Requirement: Reproduce exactly, and only, the lines of the material below running from the line bearing "P(Y \in A)\)" through the line bearing "The AIC rewards". Leave any pictures out.
____ Input material
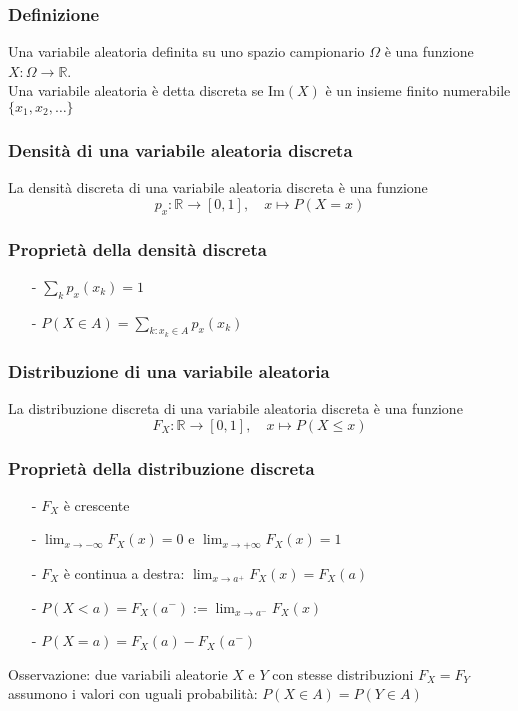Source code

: \documentclass[a4paper]{article}
\newcommand\R{\mathbb{R}}     %
\begin{document}
\subsubsection*{Definizione}
Una variabile aleatoria definita su uno spazio campionario \(\Omega\) è una funzione \(X: \Omega \to \R\). \\
Una variabile aleatoria è detta discreta se \(\text{Im}(X)\) è un insieme finito numerabile \(\{x_1, x_2, \dots\}\)

\subsubsection*{Densità di una variabile aleatoria discreta}
La densità discreta di una variabile aleatoria discreta è una funzione \[p_x : \R \to [0,1], \quad x \mapsto P(X = x)\]

\subsubsection*{Proprietà della densità discreta}
\begin{itemize}[topsep=3pt, itemsep=0pt]
	\item[-] \(\displaystyle \sum_k p_x(x_k) = 1\)
	\item[-] \(\displaystyle P(X \in A) = \sum_{k : x_k \in A} p_x(x_k)\)
\end{itemize}

\subsubsection*{Distribuzione di una variabile aleatoria}
La distribuzione discreta di una variabile aleatoria discreta è una funzione \[F_X : \R \to [0,1], \quad x \mapsto P(X \leq x)\]

\subsubsection*{Proprietà della distribuzione discreta}
\begin{itemize}[topsep=3pt, itemsep=0pt]
	\item[-] \(F_X\) è crescente
	\item[-] \(\displaystyle \lim_{x \to -\infty} F_X(x) = 0\) e \(\displaystyle \lim_{x \to +\infty} F_X(x) = 1\)
	\item[-] \(F_X\) è continua a destra: \(\displaystyle \lim_{x \to a^+} F_X(x) = F_X(a)\)
	\item[-] \(P(X < a) = F_X(a^-) := \lim_{x \to a^-} F_X(x)\)
	\item[-] \(P(X = a) = F_X(a) - F_X(a^-)\)
\end{itemize}
Osservazione: due variabili aleatorie \(X\) e \(Y\) con stesse distribuzioni \(F_X = F_Y\) assumono i valori con uguali probabilità:
\(P(X \in A) = P(Y \in A)\)
\end{document}

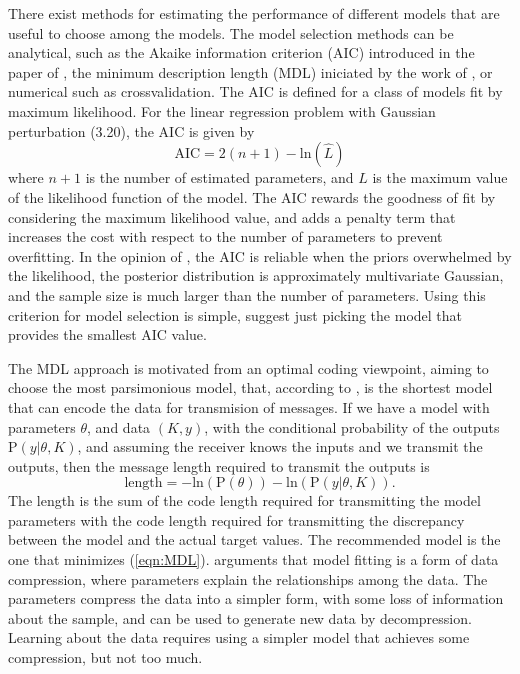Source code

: \documentclass[11pt]{article}
\begin{document}
\begin{itemize}
	There exist methods for estimating the performance of different models that are useful to choose among the models.
	The model selection methods can be analytical, such as the Akaike information criterion (AIC) introduced in the paper of \cite{Akaike74}, the minimum description length (MDL) iniciated by the work of \cite{Rissanen78}, or numerical such as crossvalidation.
	The AIC is defined for a class of models fit by maximum likelihood. 
	For the linear regression problem with Gaussian perturbation (3.20), the AIC is given by
	\begin{equation} \tag{5.9} \mathrm{AIC} = 2 \left( n+1 \right) - \mathrm{ln} \left( \widehat{L} \right) \label{eqn:AIC} \end{equation}
	where $n+1$ is the number of estimated parameters, and $\widehat{L}$ is the maximum value of the likelihood function of the model.
	The AIC rewards the goodness of fit by considering the maximum likelihood value, and adds a penalty term that increases the cost with respect to the number of parameters to prevent overfitting.
	In the opinion of \cite{McElreath20}, the AIC is reliable when the priors overwhelmed by the likelihood, the posterior distribution is approximately multivariate Gaussian, and the sample size is much larger than the number of parameters.
	Using this criterion for model selection is simple, \cite{Hastie09} suggest just picking the model that provides the smallest AIC value.

	The MDL approach is motivated from an optimal coding viewpoint, aiming to choose the most parsimonious model, that, according to \cite{Hastie09}, is the shortest model that can encode the data for transmision of messages.
	If we have a model with parameters $\theta$, and data $(K, y)$, with the conditional probability of the outputs $\mathrm{P}(y | \theta, K)$, and assuming the receiver knows the inputs and we transmit the outputs, then the message length required to transmit the outputs is
    \begin{equation} \tag{5.10} \mathrm{length} = - \mathrm{ln} \left( \mathrm{P}( \theta ) \right) - \mathrm{ln} \left( \mathrm{P}(y | \theta, K) \right) . \label{eqn:MDL} \end{equation}
    The length is the sum of the code length required for transmitting the model parameters with the code length required for transmitting the discrepancy between the model and the actual target values. 
    The recommended model is the one that minimizes (\ref{eqn:MDL}).
	\cite{McElreath20} arguments that model fitting is a form of data compression, where parameters explain the relationships among the data. 
	The parameters compress the data into a simpler form, with some loss of information about the sample, and 
	can be used to generate new data by decompression.
	Learning about the data requires using a simpler model that achieves some compression, but not too much.
    \color{black}


\end{itemize}
\end{document}

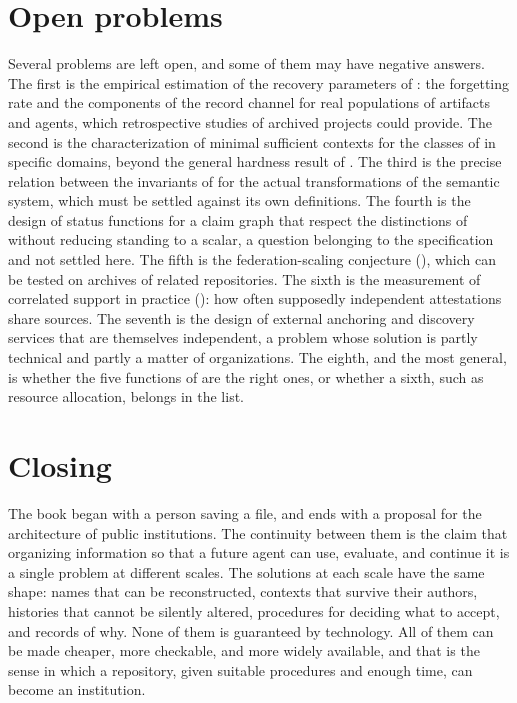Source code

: \documentclass[11pt,twoside,openright]{book}
\theoremstyle{plain}
\theoremstyle{definition}
\theoremstyle{remark}
\begin{document}
\section{Open problems}

Several problems are left open, and some of them may have negative answers. The first is the empirical estimation of the recovery parameters of : the forgetting rate and the components of the record channel for real populations of artifacts and agents, which retrospective studies of archived projects could provide. The second is the characterization of minimal sufficient contexts for the classes of  in specific domains, beyond the general hardness result of . The third is the precise relation between the invariants of  for the actual transformations of the semantic system, which must be settled against its own definitions. The fourth is the design of status functions for a claim graph that respect the distinctions of  without reducing standing to a scalar, a question belonging to the specification and not settled here. The fifth is the federation-scaling conjecture (), which can be tested on archives of related repositories. The sixth is the measurement of correlated support in practice (): how often supposedly independent attestations share sources. The seventh is the design of external anchoring and discovery services that are themselves independent, a problem whose solution is partly technical and partly a matter of organizations. The eighth, and the most general, is whether the five functions of  are the right ones, or whether a sixth, such as resource allocation, belongs in the list.

\section{Closing}

The book began with a person saving a file, and ends with a proposal for the architecture of public institutions. The continuity between them is the claim that organizing information so that a future agent can use, evaluate, and continue it is a single problem at different scales. The solutions at each scale have the same shape: names that can be reconstructed, contexts that survive their authors, histories that cannot be silently altered, procedures for deciding what to accept, and records of why. None of them is guaranteed by technology. All of them can be made cheaper, more checkable, and more widely available, and that is the sense in which a repository, given suitable procedures and enough time, can become an institution.
\end{document}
________
Reply:
\(P(X \in A) = P(Y \in A)\)
\end{document}

Source code

: \documentclass[11pt]{article}
\begin{document}
\begin{itemize}
	There exist methods for estimating the performance of different models that are useful to choose among the models.
	The model selection methods can be analytical, such as the Akaike information criterion (AIC) introduced in the paper of \cite{Akaike74}, the minimum description length (MDL) iniciated by the work of \cite{Rissanen78}, or numerical such as crossvalidation.
	The AIC is defined for a class of models fit by maximum likelihood. 
	For the linear regression problem with Gaussian perturbation (3.20), the AIC is given by
	\begin{equation} \tag{5.9} \mathrm{AIC} = 2 \left( n+1 \right) - \mathrm{ln} \left( \widehat{L} \right) \label{eqn:AIC} \end{equation}
	where $n+1$ is the number of estimated parameters, and $\widehat{L}$ is the maximum value of the likelihood function of the model.
	The AIC rewards the goodness of fit by considering the maximum likelihood value, and adds a penalty term that increases the cost with respect to the number of parameters to prevent overfitting.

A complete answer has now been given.